[Task objective]: Once you have read the entries, copy all of them exactly.

▽

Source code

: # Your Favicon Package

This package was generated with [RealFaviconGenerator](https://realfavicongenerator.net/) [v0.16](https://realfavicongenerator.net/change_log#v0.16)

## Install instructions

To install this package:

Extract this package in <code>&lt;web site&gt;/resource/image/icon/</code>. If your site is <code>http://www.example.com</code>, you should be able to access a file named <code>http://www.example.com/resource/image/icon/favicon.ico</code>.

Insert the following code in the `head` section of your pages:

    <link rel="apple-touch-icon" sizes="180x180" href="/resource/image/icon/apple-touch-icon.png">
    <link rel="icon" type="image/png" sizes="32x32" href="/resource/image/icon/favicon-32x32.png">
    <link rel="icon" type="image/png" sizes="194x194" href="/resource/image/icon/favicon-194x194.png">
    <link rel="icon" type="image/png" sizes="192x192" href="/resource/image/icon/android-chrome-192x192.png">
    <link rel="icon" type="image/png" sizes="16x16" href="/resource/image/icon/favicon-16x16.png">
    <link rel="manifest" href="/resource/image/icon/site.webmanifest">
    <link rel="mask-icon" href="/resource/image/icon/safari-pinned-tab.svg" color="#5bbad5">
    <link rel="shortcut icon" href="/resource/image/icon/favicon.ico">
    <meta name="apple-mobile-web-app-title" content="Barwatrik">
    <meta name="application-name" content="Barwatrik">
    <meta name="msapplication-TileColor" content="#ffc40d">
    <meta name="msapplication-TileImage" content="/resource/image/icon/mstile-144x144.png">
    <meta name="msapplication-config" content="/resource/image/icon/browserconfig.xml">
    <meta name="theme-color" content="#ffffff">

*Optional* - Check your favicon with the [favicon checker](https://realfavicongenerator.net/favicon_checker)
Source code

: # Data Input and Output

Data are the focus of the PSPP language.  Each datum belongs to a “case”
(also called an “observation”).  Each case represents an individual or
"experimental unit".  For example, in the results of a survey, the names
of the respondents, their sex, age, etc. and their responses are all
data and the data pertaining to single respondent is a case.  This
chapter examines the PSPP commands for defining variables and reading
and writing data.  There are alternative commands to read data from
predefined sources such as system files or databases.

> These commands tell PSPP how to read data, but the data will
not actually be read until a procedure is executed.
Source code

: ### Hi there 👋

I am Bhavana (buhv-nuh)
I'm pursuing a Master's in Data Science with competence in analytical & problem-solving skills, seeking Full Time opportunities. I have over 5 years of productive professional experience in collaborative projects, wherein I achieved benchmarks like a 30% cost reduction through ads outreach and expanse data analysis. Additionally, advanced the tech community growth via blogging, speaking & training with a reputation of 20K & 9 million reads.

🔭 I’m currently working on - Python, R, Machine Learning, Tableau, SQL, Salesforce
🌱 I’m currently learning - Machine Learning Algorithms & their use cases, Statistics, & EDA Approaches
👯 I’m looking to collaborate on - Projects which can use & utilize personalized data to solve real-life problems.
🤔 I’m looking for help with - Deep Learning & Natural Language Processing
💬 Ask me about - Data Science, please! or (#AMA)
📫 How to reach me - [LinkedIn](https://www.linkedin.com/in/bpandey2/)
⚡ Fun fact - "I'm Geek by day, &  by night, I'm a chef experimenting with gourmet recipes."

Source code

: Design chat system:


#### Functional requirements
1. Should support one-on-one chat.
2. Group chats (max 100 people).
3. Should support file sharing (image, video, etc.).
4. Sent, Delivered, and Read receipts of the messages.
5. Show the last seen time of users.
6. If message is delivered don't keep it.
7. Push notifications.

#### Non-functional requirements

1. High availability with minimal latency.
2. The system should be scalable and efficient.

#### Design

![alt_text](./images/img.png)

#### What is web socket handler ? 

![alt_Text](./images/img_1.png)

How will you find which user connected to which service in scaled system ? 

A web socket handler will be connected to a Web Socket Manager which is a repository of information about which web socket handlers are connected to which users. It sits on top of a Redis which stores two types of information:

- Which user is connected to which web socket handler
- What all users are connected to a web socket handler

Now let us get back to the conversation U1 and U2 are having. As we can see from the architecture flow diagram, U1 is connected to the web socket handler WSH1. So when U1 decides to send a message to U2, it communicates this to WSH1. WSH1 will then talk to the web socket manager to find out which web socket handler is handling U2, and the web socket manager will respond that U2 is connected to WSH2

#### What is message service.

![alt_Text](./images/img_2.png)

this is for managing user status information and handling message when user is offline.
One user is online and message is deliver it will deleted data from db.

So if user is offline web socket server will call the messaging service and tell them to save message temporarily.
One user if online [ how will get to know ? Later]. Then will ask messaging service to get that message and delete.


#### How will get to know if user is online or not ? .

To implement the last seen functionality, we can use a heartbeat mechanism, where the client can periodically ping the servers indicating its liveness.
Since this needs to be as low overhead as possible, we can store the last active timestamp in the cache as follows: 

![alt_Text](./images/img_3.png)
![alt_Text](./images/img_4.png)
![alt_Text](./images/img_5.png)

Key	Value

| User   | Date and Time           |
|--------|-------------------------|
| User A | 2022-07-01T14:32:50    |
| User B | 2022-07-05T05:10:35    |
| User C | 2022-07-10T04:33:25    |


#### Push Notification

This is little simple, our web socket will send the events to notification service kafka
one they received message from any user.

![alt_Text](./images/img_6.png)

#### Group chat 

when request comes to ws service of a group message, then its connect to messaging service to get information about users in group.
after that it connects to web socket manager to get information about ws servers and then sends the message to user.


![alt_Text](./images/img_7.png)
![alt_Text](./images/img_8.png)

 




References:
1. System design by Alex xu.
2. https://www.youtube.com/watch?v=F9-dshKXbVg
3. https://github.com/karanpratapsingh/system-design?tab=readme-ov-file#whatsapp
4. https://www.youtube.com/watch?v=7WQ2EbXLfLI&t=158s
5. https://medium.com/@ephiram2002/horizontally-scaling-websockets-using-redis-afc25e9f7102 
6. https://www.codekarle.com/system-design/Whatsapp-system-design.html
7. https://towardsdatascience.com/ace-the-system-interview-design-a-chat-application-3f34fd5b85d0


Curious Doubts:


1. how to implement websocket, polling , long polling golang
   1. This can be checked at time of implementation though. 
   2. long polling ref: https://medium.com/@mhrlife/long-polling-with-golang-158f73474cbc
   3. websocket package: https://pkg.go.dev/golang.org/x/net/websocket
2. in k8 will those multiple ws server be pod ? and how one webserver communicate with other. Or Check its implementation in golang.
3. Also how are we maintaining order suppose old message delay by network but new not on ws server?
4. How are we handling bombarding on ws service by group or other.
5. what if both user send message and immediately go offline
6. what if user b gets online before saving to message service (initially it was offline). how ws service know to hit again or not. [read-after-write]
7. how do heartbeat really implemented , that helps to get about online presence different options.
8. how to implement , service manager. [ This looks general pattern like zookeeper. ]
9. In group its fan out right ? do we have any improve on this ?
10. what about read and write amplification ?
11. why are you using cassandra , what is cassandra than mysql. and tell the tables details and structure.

△

[Exercise response]:
Source code

: # Your Favicon Package

This package was generated with [RealFaviconGenerator](https://realfavicongenerator.net/) [v0.16](https://realfavicongenerator.net/change_log#v0.16)

## Install instructions

To install this package:

Extract this package in <code>&lt;web site&gt;/resource/image/icon/</code>. If your site is <code>http://www.example.com</code>, you should be able to access a file named <code>http://www.example.com/resource/image/icon/favicon.ico</code>.

Insert the following code in the `head` section of your pages:

    <link rel="apple-touch-icon" sizes="180x180" href="/resource/image/icon/apple-touch-icon.png">
    <link rel="icon" type="image/png" sizes="32x32" href="/resource/image/icon/favicon-32x32.png">
    <link rel="icon" type="image/png" sizes="194x194" href="/resource/image/icon/favicon-194x194.png">
    <link rel="icon" type="image/png" sizes="192x192" href="/resource/image/icon/android-chrome-192x192.png">
    <link rel="icon" type="image/png" sizes="16x16" href="/resource/image/icon/favicon-16x16.png">
    <link rel="manifest" href="/resource/image/icon/site.webmanifest">
    <link rel="mask-icon" href="/resource/image/icon/safari-pinned-tab.svg" color="#5bbad5">
    <link rel="shortcut icon" href="/resource/image/icon/favicon.ico">
    <meta name="apple-mobile-web-app-title" content="Barwatrik">
    <meta name="application-name" content="Barwatrik">
    <meta name="msapplication-TileColor" content="#ffc40d">
    <meta name="msapplication-TileImage" content="/resource/image/icon/mstile-144x144.png">
    <meta name="msapplication-config" content="/resource/image/icon/browserconfig.xml">
    <meta name="theme-color" content="#ffffff">

*Optional* - Check your favicon with the [favicon checker](https://realfavicongenerator.net/favicon_checker)
Source code

: # Data Input and Output

Data are the focus of the PSPP language.  Each datum belongs to a “case”
(also called an “observation”).  Each case represents an individual or
"experimental unit".  For example, in the results of a survey, the names
of the respondents, their sex, age, etc. and their responses are all
data and the data pertaining to single respondent is a case.  This
chapter examines the PSPP commands for defining variables and reading
and writing data.  There are alternative commands to read data from
predefined sources such as system files or databases.

> These commands tell PSPP how to read data, but the data will
not actually be read until a procedure is executed.
Source code

: ### Hi there 👋

I am Bhavana (buhv-nuh)
I'm pursuing a Master's in Data Science with competence in analytical & problem-solving skills, seeking Full Time opportunities. I have over 5 years of productive professional experience in collaborative projects, wherein I achieved benchmarks like a 30% cost reduction through ads outreach and expanse data analysis. Additionally, advanced the tech community growth via blogging, speaking & training with a reputation of 20K & 9 million reads.

🔭 I’m currently working on - Python, R, Machine Learning, Tableau, SQL, Salesforce
🌱 I’m currently learning - Machine Learning Algorithms & their use cases, Statistics, & EDA Approaches
👯 I’m looking to collaborate on - Projects which can use & utilize personalized data to solve real-life problems.
🤔 I’m looking for help with - Deep Learning & Natural Language Processing
💬 Ask me about - Data Science, please! or (#AMA)
📫 How to reach me - [LinkedIn](https://www.linkedin.com/in/bpandey2/)
⚡ Fun fact - "I'm Geek by day, &  by night, I'm a chef experimenting with gourmet recipes."

Source code

: Design chat system:


#### Functional requirements
1. Should support one-on-one chat.
2. Group chats (max 100 people).
3. Should support file sharing (image, video, etc.).
4. Sent, Delivered, and Read receipts of the messages.
5. Show the last seen time of users.
6. If message is delivered don't keep it.
7. Push notifications.

#### Non-functional requirements

1. High availability with minimal latency.
2. The system should be scalable and efficient.

#### Design

![alt_text](./images/img.png)

#### What is web socket handler ? 

![alt_Text](./images/img_1.png)

How will you find which user connected to which service in scaled system ? 

A web socket handler will be connected to a Web Socket Manager which is a repository of information about which web socket handlers are connected to which users. It sits on top of a Redis which stores two types of information:

- Which user is connected to which web socket handler
- What all users are connected to a web socket handler

Now let us get back to the conversation U1 and U2 are having. As we can see from the architecture flow diagram, U1 is connected to the web socket handler WSH1. So when U1 decides to send a message to U2, it communicates this to WSH1. WSH1 will then talk to the web socket manager to find out which web socket handler is handling U2, and the web socket manager will respond that U2 is connected to WSH2

#### What is message service.

![alt_Text](./images/img_2.png)

this is for managing user status information and handling message when user is offline.
One user is online and message is deliver it will deleted data from db.

So if user is offline web socket server will call the messaging service and tell them to save message temporarily.
One user if online [ how will get to know ? Later]. Then will ask messaging service to get that message and delete.


#### How will get to know if user is online or not ? .

To implement the last seen functionality, we can use a heartbeat mechanism, where the client can periodically ping the servers indicating its liveness.
Since this needs to be as low overhead as possible, we can store the last active timestamp in the cache as follows: 

![alt_Text](./images/img_3.png)
![alt_Text](./images/img_4.png)
![alt_Text](./images/img_5.png)

Key	Value

| User   | Date and Time           |
|--------|-------------------------|
| User A | 2022-07-01T14:32:50    |
| User B | 2022-07-05T05:10:35    |
| User C | 2022-07-10T04:33:25    |


#### Push Notification

This is little simple, our web socket will send the events to notification service kafka
one they received message from any user.

![alt_Text](./images/img_6.png)

#### Group chat 

when request comes to ws service of a group message, then its connect to messaging service to get information about users in group.
after that it connects to web socket manager to get information about ws servers and then sends the message to user.


![alt_Text](./images/img_7.png)
![alt_Text](./images/img_8.png)

 




References:
1. System design by Alex xu.
2. https://www.youtube.com/watch?v=F9-dshKXbVg
3. https://github.com/karanpratapsingh/system-design?tab=readme-ov-file#whatsapp
4. https://www.youtube.com/watch?v=7WQ2EbXLfLI&t=158s
5. https://medium.com/@ephiram2002/horizontally-scaling-websockets-using-redis-afc25e9f7102 
6. https://www.codekarle.com/system-design/Whatsapp-system-design.html
7. https://towardsdatascience.com/ace-the-system-interview-design-a-chat-application-3f34fd5b85d0


Curious Doubts:


1. how to implement websocket, polling , long polling golang
   1. This can be checked at time of implementation though. 
   2. long polling ref: https://medium.com/@mhrlife/long-polling-with-golang-158f73474cbc
   3. websocket package: https://pkg.go.dev/golang.org/x/net/websocket
2. in k8 will those multiple ws server be pod ? and how one webserver communicate with other. Or Check its implementation in golang.
3. Also how are we maintaining order suppose old message delay by network but new not on ws server?
4. How are we handling bombarding on ws service by group or other.
5. what if both user send message and immediately go offline
6. what if user b gets online before saving to message service (initially it was offline). how ws service know to hit again or not. [read-after-write]
7. how do heartbeat really implemented , that helps to get about online presence different options.
8. how to implement , service manager. [ This looks general pattern like zookeeper. ]
9. In group its fan out right ? do we have any improve on this ?
10. what about read and write amplification ?
11. why are you using cassandra , what is cassandra than mysql. and tell the tables details and structure.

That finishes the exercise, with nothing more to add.